Information supplied:
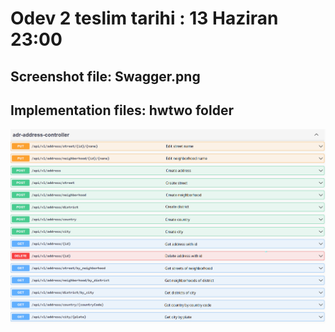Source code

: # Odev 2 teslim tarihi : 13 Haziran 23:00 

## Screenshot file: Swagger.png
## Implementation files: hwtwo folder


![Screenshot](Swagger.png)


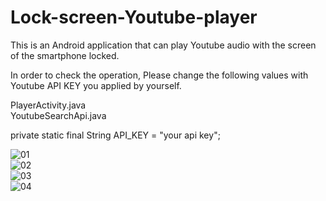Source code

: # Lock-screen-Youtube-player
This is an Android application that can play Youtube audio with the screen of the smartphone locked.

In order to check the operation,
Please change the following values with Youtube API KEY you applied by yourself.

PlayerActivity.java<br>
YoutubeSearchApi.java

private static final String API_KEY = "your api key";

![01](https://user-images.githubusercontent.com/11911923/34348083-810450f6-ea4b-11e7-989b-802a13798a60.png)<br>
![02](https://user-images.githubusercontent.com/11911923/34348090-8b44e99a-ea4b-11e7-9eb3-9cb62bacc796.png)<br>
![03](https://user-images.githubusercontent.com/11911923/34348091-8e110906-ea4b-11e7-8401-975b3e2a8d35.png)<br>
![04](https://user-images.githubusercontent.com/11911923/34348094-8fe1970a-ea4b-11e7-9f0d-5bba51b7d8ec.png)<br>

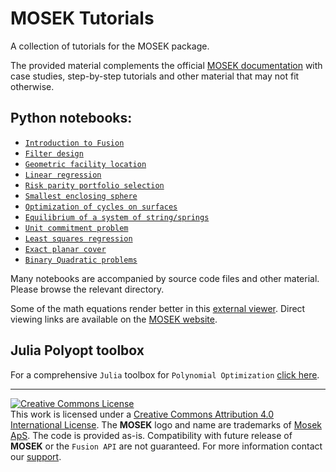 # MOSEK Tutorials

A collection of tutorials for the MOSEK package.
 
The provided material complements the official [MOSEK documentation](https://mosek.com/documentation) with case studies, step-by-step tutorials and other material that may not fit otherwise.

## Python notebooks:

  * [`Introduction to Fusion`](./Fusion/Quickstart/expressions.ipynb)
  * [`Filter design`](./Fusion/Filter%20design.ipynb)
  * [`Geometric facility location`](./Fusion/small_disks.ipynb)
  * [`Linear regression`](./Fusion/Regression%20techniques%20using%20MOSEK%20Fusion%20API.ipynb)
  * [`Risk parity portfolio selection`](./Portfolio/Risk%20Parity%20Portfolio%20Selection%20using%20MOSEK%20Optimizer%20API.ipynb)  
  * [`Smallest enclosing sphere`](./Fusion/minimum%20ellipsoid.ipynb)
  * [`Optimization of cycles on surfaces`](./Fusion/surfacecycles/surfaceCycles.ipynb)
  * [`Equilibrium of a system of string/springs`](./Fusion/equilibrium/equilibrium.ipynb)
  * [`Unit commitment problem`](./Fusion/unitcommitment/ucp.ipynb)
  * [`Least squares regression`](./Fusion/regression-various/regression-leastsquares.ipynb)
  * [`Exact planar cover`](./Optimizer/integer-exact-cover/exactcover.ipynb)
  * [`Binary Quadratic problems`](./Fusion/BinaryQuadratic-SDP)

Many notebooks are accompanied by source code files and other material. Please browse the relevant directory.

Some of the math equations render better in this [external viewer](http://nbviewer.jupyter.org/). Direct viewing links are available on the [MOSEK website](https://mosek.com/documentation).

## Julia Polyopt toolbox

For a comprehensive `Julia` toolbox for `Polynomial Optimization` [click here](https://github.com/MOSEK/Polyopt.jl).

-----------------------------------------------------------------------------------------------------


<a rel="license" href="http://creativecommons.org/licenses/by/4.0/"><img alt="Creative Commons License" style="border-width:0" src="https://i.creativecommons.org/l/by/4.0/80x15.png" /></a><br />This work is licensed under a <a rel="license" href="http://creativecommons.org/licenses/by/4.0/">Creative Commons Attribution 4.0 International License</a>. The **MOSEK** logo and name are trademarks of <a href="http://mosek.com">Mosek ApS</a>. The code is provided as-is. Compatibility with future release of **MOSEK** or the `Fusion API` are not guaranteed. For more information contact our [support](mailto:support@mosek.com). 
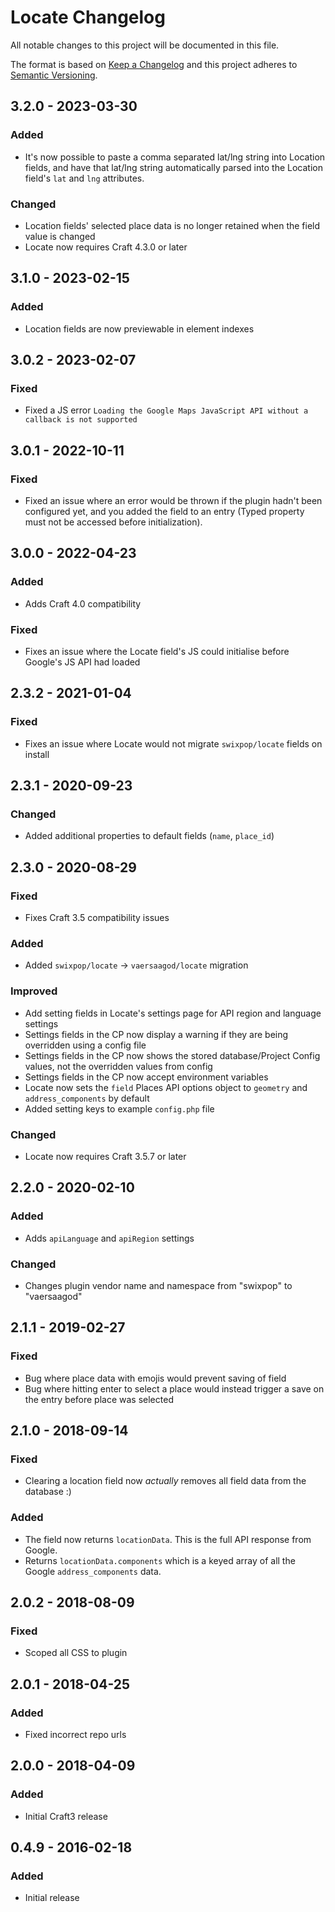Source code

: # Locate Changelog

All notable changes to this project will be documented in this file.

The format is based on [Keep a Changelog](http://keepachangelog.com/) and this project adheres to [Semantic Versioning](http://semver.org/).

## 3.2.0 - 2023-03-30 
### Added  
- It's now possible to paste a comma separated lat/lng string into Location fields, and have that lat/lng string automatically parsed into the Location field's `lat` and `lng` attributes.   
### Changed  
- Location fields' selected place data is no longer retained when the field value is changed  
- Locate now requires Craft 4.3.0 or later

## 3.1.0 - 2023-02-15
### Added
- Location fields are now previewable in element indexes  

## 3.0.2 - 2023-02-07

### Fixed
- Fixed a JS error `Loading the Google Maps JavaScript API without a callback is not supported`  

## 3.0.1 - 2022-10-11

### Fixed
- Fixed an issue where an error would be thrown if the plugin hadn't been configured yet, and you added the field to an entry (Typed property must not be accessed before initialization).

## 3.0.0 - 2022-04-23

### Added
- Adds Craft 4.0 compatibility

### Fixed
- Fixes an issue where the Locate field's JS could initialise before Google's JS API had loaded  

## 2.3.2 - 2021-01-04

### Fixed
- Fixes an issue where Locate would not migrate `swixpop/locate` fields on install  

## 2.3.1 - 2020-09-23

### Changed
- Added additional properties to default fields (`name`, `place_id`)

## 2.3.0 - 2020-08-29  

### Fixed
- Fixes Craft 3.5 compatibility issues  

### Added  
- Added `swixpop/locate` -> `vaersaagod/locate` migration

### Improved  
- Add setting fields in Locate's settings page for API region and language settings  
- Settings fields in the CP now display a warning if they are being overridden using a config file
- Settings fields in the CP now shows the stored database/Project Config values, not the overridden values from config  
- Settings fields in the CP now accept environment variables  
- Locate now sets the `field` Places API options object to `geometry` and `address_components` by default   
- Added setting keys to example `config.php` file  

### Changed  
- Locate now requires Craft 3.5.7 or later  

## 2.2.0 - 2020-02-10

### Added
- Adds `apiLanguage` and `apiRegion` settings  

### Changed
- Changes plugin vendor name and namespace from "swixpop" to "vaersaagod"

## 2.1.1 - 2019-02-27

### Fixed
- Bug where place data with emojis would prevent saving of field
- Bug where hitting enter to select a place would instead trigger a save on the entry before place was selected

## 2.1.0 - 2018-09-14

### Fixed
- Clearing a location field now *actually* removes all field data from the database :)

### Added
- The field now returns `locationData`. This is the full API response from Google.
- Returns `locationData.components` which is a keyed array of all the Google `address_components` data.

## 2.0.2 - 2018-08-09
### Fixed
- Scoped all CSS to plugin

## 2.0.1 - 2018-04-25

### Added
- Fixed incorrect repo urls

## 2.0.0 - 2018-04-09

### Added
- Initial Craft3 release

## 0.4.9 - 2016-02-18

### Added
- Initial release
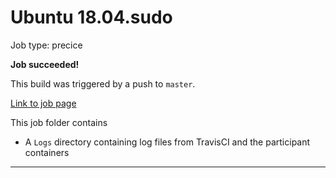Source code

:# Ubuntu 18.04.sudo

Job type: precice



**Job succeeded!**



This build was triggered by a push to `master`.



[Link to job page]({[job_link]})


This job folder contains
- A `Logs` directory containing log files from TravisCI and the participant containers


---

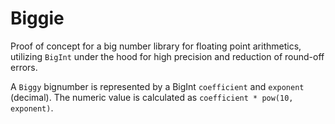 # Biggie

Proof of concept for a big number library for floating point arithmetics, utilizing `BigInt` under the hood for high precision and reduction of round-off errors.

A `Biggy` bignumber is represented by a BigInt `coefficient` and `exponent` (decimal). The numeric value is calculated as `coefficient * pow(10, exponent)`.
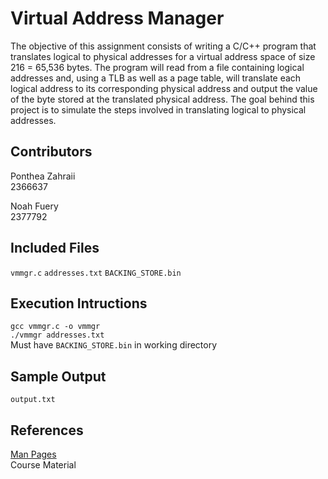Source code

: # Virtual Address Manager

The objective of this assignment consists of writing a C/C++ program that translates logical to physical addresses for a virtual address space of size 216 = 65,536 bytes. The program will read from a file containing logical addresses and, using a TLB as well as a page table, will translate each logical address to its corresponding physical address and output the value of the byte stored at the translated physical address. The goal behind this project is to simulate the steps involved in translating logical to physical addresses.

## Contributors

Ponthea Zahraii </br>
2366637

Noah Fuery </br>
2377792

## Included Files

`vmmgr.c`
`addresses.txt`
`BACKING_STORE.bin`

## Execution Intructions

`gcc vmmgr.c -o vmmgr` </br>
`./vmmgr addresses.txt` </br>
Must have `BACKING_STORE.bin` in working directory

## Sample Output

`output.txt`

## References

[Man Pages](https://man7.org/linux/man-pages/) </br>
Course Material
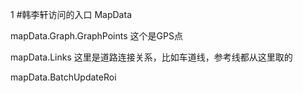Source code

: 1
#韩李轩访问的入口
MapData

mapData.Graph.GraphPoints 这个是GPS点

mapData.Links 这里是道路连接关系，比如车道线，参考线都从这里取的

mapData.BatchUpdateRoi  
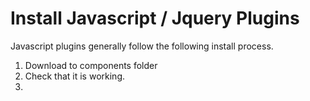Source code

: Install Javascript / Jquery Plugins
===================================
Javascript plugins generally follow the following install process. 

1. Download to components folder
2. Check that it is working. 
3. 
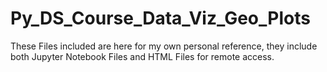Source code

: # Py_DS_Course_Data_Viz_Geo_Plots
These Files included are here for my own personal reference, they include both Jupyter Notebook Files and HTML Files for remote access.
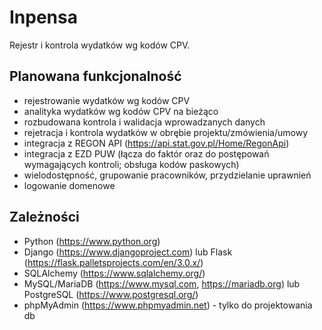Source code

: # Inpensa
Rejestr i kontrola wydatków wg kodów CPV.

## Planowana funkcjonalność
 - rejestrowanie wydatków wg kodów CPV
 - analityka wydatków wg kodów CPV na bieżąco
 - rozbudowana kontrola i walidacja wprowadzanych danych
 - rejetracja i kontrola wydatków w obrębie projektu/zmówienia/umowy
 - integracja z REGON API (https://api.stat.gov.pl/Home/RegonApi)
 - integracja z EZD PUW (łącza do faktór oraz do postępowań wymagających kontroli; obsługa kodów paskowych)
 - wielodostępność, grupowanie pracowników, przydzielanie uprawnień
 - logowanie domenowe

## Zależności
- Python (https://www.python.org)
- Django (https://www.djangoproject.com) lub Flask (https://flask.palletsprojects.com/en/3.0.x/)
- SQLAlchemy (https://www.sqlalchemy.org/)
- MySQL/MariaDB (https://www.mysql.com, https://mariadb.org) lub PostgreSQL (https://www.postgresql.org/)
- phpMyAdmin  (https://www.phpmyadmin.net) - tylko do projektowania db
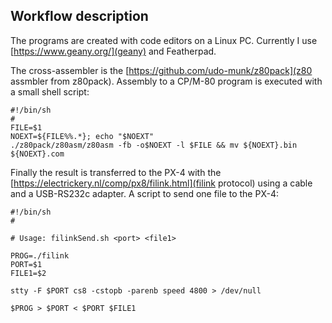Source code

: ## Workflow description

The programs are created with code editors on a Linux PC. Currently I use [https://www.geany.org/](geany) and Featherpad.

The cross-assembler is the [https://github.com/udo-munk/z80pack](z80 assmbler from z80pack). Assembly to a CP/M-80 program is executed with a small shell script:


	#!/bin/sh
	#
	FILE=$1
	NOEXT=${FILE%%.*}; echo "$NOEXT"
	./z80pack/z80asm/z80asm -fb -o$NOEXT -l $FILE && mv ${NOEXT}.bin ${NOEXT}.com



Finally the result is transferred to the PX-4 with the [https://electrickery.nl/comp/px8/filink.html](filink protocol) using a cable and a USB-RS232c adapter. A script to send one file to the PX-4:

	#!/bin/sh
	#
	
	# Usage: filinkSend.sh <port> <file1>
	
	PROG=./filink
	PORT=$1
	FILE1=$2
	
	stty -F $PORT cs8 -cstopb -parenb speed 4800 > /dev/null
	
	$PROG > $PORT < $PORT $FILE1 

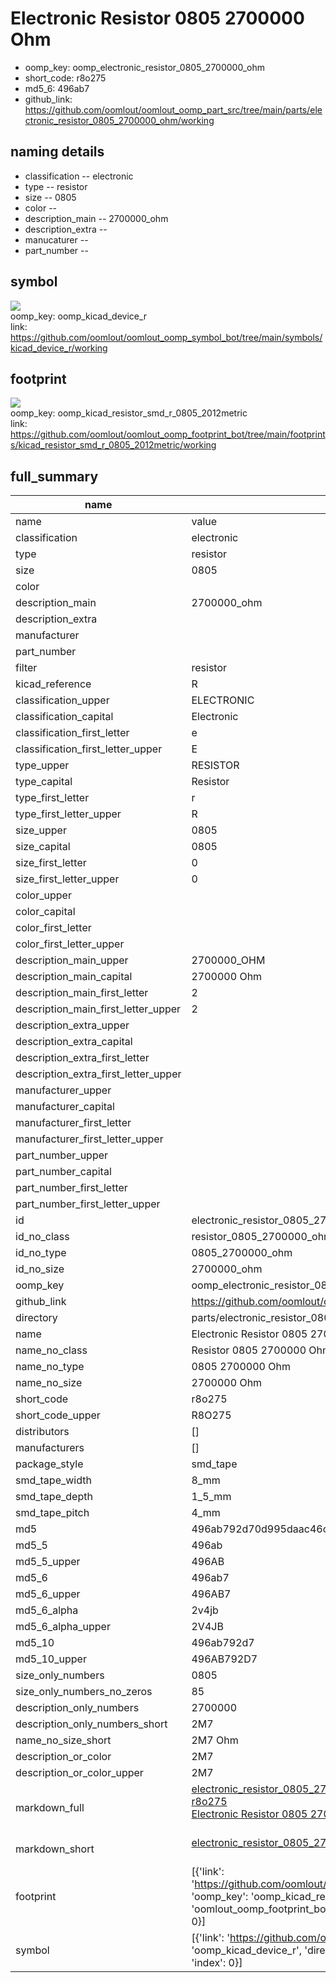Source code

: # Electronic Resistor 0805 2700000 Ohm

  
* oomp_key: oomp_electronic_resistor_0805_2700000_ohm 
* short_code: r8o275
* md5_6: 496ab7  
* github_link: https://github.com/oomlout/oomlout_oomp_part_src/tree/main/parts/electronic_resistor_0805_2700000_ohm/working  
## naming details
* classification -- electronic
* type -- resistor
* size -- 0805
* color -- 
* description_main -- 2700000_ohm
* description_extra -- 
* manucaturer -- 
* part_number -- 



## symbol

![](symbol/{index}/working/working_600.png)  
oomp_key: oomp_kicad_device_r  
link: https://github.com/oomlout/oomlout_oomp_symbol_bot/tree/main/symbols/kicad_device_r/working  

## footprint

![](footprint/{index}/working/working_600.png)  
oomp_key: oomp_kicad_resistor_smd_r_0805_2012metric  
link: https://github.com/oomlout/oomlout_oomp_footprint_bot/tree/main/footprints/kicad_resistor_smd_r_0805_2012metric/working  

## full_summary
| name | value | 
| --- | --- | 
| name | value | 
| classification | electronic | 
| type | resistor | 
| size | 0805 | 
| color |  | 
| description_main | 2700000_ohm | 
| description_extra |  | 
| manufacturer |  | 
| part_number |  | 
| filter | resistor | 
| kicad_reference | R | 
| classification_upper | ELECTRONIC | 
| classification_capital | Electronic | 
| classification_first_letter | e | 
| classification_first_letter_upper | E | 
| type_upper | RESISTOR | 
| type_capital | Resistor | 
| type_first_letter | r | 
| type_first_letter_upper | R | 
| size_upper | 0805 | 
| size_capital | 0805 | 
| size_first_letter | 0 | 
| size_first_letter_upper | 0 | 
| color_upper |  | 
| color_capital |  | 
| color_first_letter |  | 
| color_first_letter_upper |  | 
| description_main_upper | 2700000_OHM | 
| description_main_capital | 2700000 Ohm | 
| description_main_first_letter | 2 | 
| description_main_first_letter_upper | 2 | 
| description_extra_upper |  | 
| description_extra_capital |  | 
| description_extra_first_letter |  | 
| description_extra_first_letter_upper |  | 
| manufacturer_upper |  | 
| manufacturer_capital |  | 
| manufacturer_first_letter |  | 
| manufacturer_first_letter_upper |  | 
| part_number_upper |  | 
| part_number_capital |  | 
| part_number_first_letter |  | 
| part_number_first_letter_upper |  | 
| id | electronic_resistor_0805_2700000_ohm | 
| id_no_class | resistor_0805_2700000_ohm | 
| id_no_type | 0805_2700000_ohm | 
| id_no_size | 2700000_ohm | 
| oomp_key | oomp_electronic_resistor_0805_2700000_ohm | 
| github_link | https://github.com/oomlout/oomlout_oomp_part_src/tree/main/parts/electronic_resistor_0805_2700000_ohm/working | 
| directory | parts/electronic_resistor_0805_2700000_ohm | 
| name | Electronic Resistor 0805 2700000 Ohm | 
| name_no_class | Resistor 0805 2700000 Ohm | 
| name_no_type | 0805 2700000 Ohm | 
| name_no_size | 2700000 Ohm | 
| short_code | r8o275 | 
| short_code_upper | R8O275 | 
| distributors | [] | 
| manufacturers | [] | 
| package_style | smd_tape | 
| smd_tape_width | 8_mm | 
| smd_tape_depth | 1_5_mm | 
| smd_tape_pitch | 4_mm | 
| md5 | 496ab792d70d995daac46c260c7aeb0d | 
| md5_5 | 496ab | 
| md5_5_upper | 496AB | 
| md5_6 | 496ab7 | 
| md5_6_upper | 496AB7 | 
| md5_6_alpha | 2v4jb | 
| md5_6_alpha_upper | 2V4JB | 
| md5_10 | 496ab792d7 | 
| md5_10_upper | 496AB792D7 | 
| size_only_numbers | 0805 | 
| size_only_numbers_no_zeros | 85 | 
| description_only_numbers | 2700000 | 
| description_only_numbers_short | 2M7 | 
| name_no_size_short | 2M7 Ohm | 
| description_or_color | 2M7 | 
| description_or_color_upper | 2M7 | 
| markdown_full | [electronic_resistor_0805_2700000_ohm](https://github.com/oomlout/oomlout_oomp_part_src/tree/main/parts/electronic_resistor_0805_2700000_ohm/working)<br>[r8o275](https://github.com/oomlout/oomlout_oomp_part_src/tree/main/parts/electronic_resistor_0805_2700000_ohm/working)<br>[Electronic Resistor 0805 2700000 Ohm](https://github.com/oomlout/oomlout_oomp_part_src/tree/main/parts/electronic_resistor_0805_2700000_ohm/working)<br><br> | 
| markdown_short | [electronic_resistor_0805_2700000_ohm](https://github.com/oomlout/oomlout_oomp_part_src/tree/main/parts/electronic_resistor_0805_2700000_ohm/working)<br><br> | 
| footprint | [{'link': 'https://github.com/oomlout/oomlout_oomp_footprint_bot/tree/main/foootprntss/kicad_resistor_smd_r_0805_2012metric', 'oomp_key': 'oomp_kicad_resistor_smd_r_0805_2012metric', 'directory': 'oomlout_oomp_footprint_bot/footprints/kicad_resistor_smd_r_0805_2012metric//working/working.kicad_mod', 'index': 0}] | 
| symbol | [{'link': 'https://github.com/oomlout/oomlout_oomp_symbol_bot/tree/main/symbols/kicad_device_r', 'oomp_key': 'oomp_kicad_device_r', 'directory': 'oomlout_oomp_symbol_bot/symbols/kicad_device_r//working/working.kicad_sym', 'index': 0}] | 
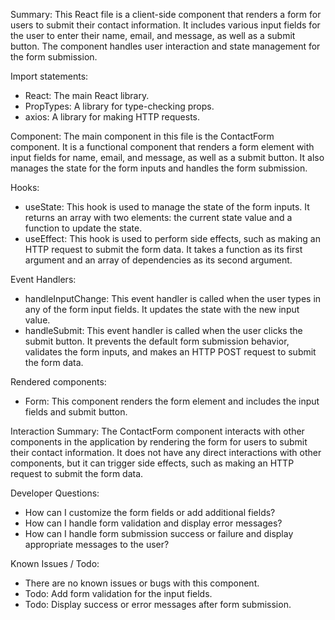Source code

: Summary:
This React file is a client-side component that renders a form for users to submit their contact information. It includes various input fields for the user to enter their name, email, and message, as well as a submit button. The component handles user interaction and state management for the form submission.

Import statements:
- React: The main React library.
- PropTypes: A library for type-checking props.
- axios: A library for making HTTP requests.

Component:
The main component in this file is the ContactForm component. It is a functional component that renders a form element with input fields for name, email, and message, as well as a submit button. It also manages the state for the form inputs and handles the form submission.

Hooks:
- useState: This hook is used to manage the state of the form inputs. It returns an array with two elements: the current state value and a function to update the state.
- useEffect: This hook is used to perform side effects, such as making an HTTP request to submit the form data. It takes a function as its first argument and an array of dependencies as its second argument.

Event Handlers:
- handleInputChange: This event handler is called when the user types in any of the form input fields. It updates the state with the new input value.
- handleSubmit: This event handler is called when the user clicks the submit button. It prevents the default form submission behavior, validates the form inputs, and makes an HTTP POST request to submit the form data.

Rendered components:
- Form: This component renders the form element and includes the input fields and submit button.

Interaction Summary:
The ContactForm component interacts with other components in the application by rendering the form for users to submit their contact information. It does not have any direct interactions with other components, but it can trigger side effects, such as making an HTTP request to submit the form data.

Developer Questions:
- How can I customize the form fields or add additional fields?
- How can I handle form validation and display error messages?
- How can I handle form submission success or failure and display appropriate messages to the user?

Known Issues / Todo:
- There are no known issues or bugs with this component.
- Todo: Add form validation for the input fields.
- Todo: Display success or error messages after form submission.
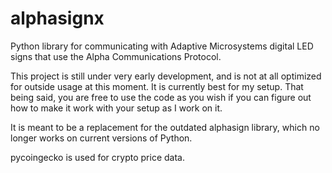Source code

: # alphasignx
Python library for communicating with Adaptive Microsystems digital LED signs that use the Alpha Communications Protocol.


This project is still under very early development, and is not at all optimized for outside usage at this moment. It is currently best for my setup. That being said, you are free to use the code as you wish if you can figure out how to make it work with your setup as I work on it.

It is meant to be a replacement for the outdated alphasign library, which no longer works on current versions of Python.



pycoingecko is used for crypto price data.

How to complete this task: Leave the pictures out, and transcribe exactly the lines above starting at the one that contains "of a system" and ending at the one that contains "The format is".

Written solution:
  * [`Equilibrium of a system of string/springs`](./Fusion/equilibrium/equilibrium.ipynb)
  * [`Unit commitment problem`](./Fusion/unitcommitment/ucp.ipynb)
  * [`Least squares regression`](./Fusion/regression-various/regression-leastsquares.ipynb)
  * [`Exact planar cover`](./Optimizer/integer-exact-cover/exactcover.ipynb)
  * [`Binary Quadratic problems`](./Fusion/BinaryQuadratic-SDP)

Many notebooks are accompanied by source code files and other material. Please browse the relevant directory.

Some of the math equations render better in this [external viewer](http://nbviewer.jupyter.org/). Direct viewing links are available on the [MOSEK website](https://mosek.com/documentation).

## Julia Polyopt toolbox

For a comprehensive `Julia` toolbox for `Polynomial Optimization` [click here](https://github.com/MOSEK/Polyopt.jl).

-----------------------------------------------------------------------------------------------------


<a rel="license" href="http://creativecommons.org/licenses/by/4.0/"><img alt="Creative Commons License" style="border-width:0" src="https://i.creativecommons.org/l/by/4.0/80x15.png" /></a><br />This work is licensed under a <a rel="license" href="http://creativecommons.org/licenses/by/4.0/">Creative Commons Attribution 4.0 International License</a>. The **MOSEK** logo and name are trademarks of <a href="http://mosek.com">Mosek ApS</a>. The code is provided as-is. Compatibility with future release of **MOSEK** or the `Fusion API` are not guaranteed. For more information contact our [support](mailto:support@mosek.com). 
Source code

: # Locate Changelog

All notable changes to this project will be documented in this file.

The format is based on [Keep a Changelog](http://keepachangelog.com/) and this project adheres to [Semantic Versioning](http://semver.org/).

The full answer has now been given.